┌─ LISTED RECORDS

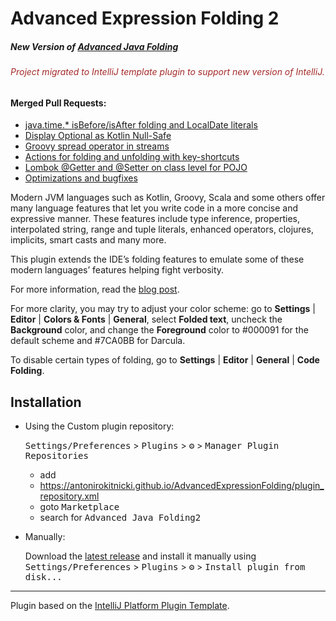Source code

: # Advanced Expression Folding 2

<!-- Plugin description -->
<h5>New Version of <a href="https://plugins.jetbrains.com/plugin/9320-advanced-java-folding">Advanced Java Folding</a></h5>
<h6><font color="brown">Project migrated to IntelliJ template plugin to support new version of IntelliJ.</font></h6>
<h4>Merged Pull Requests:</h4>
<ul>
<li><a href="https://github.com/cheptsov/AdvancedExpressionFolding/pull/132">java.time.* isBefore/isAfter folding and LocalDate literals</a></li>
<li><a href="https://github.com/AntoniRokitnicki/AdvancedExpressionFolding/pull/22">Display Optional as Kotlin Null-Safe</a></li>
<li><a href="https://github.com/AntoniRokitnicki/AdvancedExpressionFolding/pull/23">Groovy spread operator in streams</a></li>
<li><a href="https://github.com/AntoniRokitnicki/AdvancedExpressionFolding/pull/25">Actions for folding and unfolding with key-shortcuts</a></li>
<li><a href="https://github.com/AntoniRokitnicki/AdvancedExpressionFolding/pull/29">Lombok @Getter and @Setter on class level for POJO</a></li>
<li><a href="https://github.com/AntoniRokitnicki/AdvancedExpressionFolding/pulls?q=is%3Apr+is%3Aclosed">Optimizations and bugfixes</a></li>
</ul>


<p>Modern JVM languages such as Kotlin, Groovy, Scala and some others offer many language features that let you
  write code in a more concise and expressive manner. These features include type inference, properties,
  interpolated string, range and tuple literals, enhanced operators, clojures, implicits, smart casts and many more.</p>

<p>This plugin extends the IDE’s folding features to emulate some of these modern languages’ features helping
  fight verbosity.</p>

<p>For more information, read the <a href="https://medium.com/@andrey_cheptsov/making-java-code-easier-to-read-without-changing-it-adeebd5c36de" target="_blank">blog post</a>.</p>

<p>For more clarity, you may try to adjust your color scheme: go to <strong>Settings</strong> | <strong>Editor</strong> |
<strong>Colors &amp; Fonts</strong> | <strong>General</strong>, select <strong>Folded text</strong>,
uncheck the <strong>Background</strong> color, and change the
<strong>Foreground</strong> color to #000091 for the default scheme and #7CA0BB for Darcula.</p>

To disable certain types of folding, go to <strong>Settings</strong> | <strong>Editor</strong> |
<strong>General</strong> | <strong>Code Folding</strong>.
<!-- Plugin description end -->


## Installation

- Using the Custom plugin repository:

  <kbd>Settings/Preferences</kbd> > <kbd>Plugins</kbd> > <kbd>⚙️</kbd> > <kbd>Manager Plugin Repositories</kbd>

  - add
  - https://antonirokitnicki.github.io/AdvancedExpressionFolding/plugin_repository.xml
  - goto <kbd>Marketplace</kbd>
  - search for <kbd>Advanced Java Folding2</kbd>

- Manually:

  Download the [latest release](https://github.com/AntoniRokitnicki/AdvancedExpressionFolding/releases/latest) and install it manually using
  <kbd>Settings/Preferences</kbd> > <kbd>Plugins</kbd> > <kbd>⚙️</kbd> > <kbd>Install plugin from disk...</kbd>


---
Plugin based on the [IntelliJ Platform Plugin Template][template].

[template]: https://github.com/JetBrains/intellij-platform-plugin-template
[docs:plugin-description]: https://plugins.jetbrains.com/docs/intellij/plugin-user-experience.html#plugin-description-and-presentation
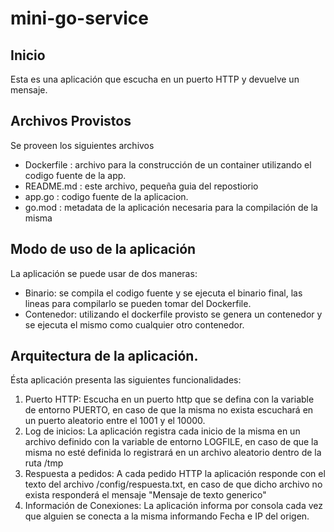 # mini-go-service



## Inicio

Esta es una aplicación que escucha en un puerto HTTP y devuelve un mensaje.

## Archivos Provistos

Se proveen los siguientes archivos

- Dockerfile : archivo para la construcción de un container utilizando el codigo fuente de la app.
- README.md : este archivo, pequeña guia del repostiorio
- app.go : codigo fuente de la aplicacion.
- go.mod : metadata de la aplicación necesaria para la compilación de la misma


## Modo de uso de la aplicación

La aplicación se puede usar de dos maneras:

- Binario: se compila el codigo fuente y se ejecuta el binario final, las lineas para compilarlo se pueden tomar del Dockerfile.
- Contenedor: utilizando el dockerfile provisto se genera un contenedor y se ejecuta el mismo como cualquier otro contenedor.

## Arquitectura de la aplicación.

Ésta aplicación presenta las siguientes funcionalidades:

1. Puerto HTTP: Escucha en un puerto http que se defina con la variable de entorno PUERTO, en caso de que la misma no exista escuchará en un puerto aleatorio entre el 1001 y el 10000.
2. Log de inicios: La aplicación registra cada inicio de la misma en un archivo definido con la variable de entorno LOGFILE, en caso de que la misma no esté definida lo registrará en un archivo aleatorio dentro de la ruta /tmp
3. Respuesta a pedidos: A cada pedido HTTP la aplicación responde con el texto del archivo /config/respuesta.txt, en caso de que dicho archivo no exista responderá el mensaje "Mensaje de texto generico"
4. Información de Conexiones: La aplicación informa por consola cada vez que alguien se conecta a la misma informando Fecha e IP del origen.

└─

> **TASK STATEMENT**:
Can the lines from the start of the records through the line with "and LocalDate literals</a></li>" be given again exactly, with the pictures left out?

> **ANSWER FOR THIS EXERCISE**:
Source code

: # Advanced Expression Folding 2

<!-- Plugin description -->
<h5>New Version of <a href="https://plugins.jetbrains.com/plugin/9320-advanced-java-folding">Advanced Java Folding</a></h5>
<h6><font color="brown">Project migrated to IntelliJ template plugin to support new version of IntelliJ.</font></h6>
<h4>Merged Pull Requests:</h4>
<ul>
<li><a href="https://github.com/cheptsov/AdvancedExpressionFolding/pull/132">java.time.* isBefore/isAfter folding and LocalDate literals</a></li>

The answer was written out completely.